Your objective: Filter the records below, keeping only lines with the string "which".
*** Supplied records Section Begins ***
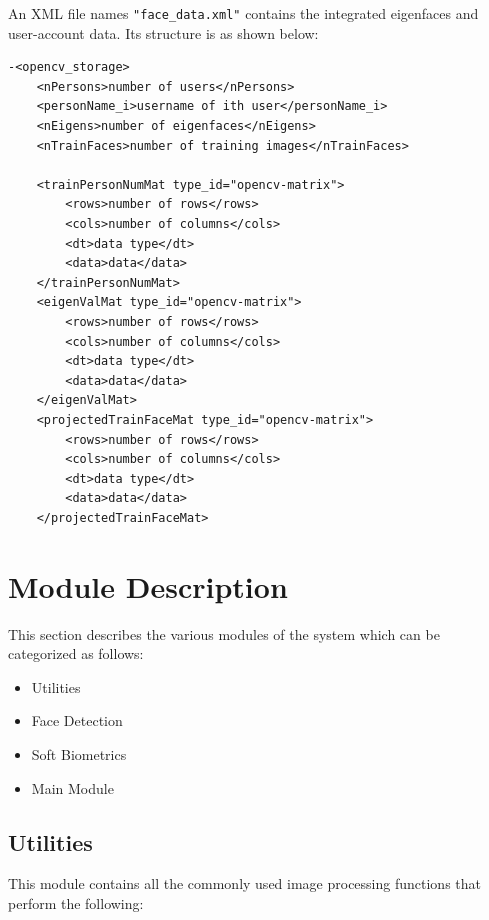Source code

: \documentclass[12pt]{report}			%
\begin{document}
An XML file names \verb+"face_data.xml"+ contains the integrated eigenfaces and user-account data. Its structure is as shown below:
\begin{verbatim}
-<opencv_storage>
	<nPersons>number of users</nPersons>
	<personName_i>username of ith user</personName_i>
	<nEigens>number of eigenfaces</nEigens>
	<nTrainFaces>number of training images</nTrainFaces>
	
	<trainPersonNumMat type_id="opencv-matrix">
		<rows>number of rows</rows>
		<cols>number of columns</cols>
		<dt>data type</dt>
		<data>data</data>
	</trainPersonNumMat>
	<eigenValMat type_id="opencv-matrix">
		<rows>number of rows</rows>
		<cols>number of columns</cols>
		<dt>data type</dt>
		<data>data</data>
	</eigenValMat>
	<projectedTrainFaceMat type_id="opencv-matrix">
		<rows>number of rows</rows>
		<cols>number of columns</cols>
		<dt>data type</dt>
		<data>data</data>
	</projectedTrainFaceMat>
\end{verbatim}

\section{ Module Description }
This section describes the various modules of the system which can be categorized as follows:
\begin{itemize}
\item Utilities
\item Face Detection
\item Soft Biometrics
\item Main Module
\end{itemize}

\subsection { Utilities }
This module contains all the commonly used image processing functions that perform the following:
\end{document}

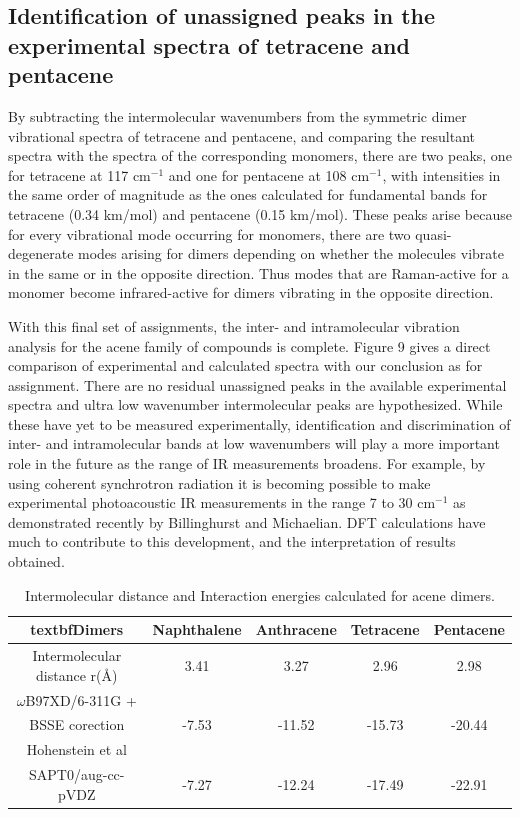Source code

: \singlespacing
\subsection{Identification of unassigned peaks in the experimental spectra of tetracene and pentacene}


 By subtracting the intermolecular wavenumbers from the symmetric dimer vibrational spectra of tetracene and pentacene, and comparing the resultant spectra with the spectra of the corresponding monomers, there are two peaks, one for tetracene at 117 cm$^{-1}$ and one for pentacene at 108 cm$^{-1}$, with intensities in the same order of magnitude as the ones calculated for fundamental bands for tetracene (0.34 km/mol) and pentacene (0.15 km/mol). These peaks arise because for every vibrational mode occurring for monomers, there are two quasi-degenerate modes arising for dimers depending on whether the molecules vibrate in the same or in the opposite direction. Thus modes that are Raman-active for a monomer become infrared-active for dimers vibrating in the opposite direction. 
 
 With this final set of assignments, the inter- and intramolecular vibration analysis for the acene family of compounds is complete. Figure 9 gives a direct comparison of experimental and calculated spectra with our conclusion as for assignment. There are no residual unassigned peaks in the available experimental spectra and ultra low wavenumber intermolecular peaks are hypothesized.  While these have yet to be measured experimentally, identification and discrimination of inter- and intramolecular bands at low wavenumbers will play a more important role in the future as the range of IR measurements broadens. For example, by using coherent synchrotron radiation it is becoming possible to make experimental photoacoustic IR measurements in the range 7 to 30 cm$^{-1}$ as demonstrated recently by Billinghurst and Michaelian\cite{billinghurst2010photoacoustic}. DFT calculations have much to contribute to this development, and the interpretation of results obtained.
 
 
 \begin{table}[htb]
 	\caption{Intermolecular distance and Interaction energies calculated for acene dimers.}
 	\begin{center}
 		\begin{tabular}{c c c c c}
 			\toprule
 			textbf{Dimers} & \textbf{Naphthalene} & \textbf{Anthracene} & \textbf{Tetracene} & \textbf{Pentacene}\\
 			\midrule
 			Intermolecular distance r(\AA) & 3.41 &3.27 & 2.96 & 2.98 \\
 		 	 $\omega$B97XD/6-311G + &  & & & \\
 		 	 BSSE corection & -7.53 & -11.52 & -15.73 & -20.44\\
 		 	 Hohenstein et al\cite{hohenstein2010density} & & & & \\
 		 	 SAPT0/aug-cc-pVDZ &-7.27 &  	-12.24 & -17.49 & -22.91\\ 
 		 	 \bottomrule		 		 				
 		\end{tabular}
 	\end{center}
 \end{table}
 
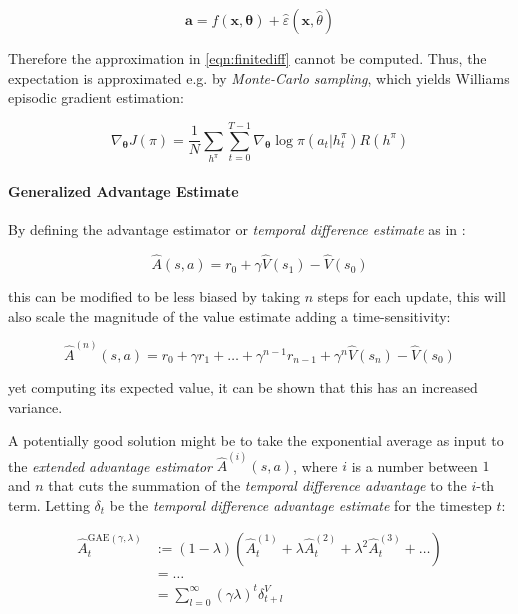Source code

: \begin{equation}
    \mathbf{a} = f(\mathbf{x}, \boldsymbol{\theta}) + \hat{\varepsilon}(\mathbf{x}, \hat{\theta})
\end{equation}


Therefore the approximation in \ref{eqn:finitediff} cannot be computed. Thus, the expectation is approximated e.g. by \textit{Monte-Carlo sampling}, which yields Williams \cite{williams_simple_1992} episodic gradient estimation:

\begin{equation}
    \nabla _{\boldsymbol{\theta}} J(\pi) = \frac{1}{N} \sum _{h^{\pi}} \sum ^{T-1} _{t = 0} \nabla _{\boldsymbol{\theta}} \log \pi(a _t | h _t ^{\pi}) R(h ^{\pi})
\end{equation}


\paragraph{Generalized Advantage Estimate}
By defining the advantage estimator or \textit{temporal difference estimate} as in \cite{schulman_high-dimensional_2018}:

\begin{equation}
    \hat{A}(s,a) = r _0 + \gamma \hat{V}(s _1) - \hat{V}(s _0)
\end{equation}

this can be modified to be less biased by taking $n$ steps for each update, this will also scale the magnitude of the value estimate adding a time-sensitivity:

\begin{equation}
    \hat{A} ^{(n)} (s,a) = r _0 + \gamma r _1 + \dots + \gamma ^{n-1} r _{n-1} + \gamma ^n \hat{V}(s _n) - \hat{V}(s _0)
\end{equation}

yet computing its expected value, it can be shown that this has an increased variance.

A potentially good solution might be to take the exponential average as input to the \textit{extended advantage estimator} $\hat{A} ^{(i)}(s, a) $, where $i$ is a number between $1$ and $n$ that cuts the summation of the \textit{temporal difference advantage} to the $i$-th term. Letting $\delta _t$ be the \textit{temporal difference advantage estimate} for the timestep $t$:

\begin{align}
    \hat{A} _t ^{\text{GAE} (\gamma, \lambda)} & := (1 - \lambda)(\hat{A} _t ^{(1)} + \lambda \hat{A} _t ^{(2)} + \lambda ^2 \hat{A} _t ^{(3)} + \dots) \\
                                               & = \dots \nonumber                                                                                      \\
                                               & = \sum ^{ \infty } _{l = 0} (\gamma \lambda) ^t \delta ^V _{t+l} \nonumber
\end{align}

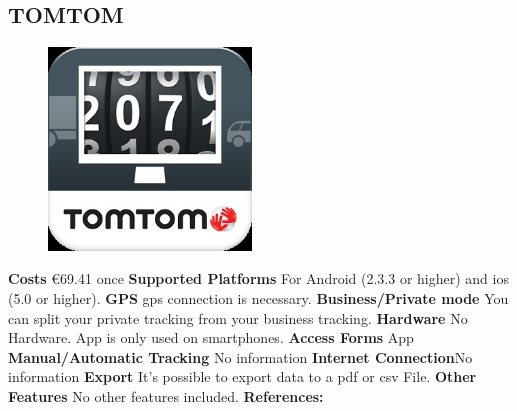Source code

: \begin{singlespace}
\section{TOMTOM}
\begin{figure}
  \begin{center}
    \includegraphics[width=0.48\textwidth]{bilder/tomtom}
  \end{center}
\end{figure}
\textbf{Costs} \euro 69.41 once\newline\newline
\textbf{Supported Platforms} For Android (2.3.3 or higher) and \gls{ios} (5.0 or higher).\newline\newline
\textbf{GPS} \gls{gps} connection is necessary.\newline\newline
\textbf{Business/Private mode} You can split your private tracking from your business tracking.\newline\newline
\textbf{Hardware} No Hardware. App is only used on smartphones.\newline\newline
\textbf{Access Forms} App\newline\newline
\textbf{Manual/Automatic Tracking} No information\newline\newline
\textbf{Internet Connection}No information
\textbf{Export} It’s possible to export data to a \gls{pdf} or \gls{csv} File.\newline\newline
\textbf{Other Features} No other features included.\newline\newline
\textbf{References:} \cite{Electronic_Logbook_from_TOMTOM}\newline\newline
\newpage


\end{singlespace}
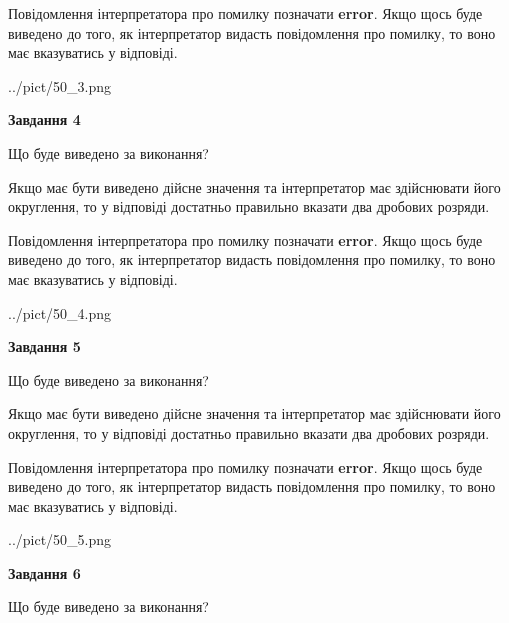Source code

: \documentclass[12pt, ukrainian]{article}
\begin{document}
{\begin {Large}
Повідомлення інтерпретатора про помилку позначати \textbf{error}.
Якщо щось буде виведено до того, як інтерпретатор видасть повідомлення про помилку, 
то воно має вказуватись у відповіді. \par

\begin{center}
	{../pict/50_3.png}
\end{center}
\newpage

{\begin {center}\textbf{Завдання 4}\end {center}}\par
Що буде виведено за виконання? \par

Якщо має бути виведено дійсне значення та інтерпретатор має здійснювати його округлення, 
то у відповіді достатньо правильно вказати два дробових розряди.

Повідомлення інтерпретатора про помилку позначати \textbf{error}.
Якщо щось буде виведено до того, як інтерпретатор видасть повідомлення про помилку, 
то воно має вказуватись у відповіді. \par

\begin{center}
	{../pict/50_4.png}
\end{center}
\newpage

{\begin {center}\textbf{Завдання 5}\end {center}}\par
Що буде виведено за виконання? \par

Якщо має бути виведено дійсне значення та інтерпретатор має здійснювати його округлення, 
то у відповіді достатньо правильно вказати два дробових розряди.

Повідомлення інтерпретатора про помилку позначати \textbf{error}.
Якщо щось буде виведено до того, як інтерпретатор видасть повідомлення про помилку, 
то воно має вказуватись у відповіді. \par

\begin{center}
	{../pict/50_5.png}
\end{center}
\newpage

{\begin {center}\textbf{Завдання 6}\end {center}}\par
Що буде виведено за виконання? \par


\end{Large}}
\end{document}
*** Supplied records Section Ends ***
Answer space:
This section describes the various modules of the system which can be categorized as follows:
Therefore the approximation in \ref{eqn:finitediff} cannot be computed. Thus, the expectation is approximated e.g. by \textit{Monte-Carlo sampling}, which yields Williams \cite{williams_simple_1992} episodic gradient estimation:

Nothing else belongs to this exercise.